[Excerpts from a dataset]
* * * * * * *

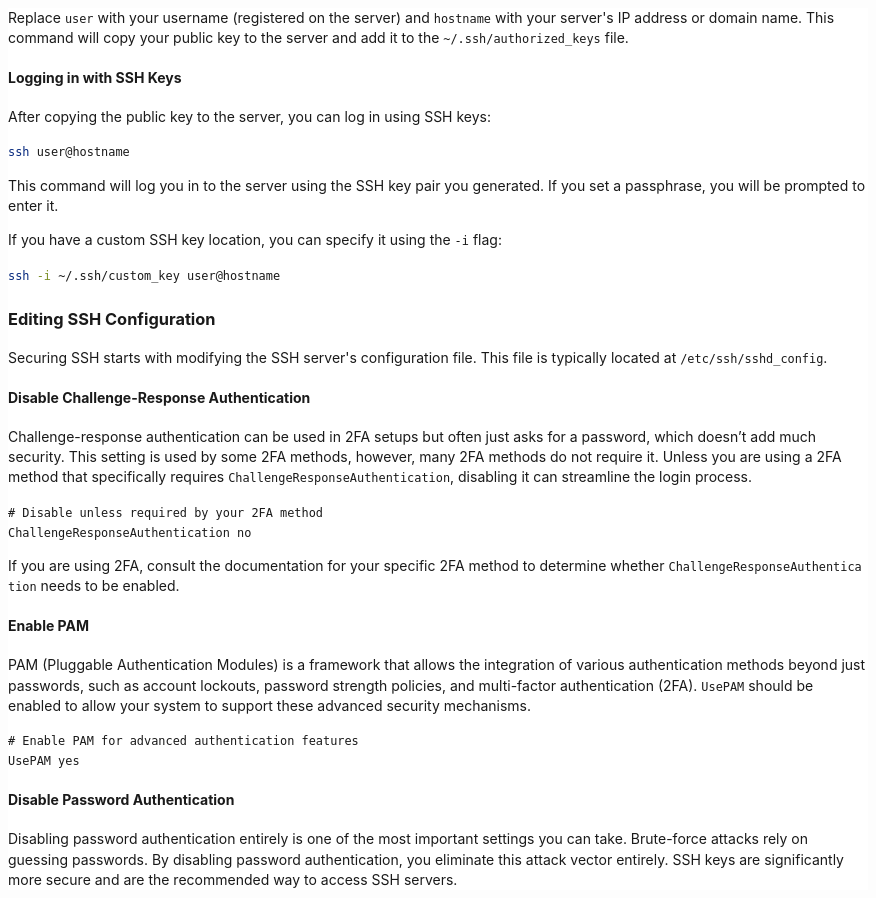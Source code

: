 Replace `user` with your username (registered on the server) and `hostname` with your server's IP address or domain name. This command will copy your public key to the server and add it to the `~/.ssh/authorized_keys` file.

#### Logging in with SSH Keys

After copying the public key to the server, you can log in using SSH keys:

```bash
ssh user@hostname
```

This command will log you in to the server using the SSH key pair you generated. If you set a passphrase, you will be prompted to enter it.

If you have a custom SSH key location, you can specify it using the `-i` flag:

```bash
ssh -i ~/.ssh/custom_key user@hostname
```

### Editing SSH Configuration

Securing SSH starts with modifying the SSH server's configuration file. This file is typically located at `/etc/ssh/sshd_config`.

#### Disable Challenge-Response Authentication

Challenge-response authentication can be used in 2FA setups but often just asks for a password, which doesn’t add much security. This setting is used by some 2FA methods, however, many 2FA methods do not require it. Unless you are using a 2FA method that specifically requires `ChallengeResponseAuthentication`, disabling it can streamline the login process.

```properties
# Disable unless required by your 2FA method
ChallengeResponseAuthentication no
```

If you are using 2FA, consult the documentation for your specific 2FA method to determine whether `ChallengeResponseAuthentication` needs to be enabled.

#### Enable PAM

PAM (Pluggable Authentication Modules) is a framework that allows the integration of various authentication methods beyond just passwords, such as account lockouts, password strength policies, and multi-factor authentication (2FA). `UsePAM` should be enabled to allow your system to support these advanced security mechanisms.

```properties
# Enable PAM for advanced authentication features
UsePAM yes
```

#### Disable Password Authentication

Disabling password authentication entirely is one of the most important settings you can take. Brute-force attacks rely on guessing passwords. By disabling password authentication, you eliminate this attack vector entirely. SSH keys are significantly more secure and are the recommended way to access SSH servers.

* * * * * * *

# Task
Read the entries and pick out all lines that include the word "file".

# Answer section
: Replace `user` with your username (registered on the server) and `hostname` with your server's IP address or domain name. This command will copy your public key to the server and add it to the `~/.ssh/authorized_keys` file.
Securing SSH starts with modifying the SSH server's configuration file. This file is typically located at `/etc/ssh/sshd_config`.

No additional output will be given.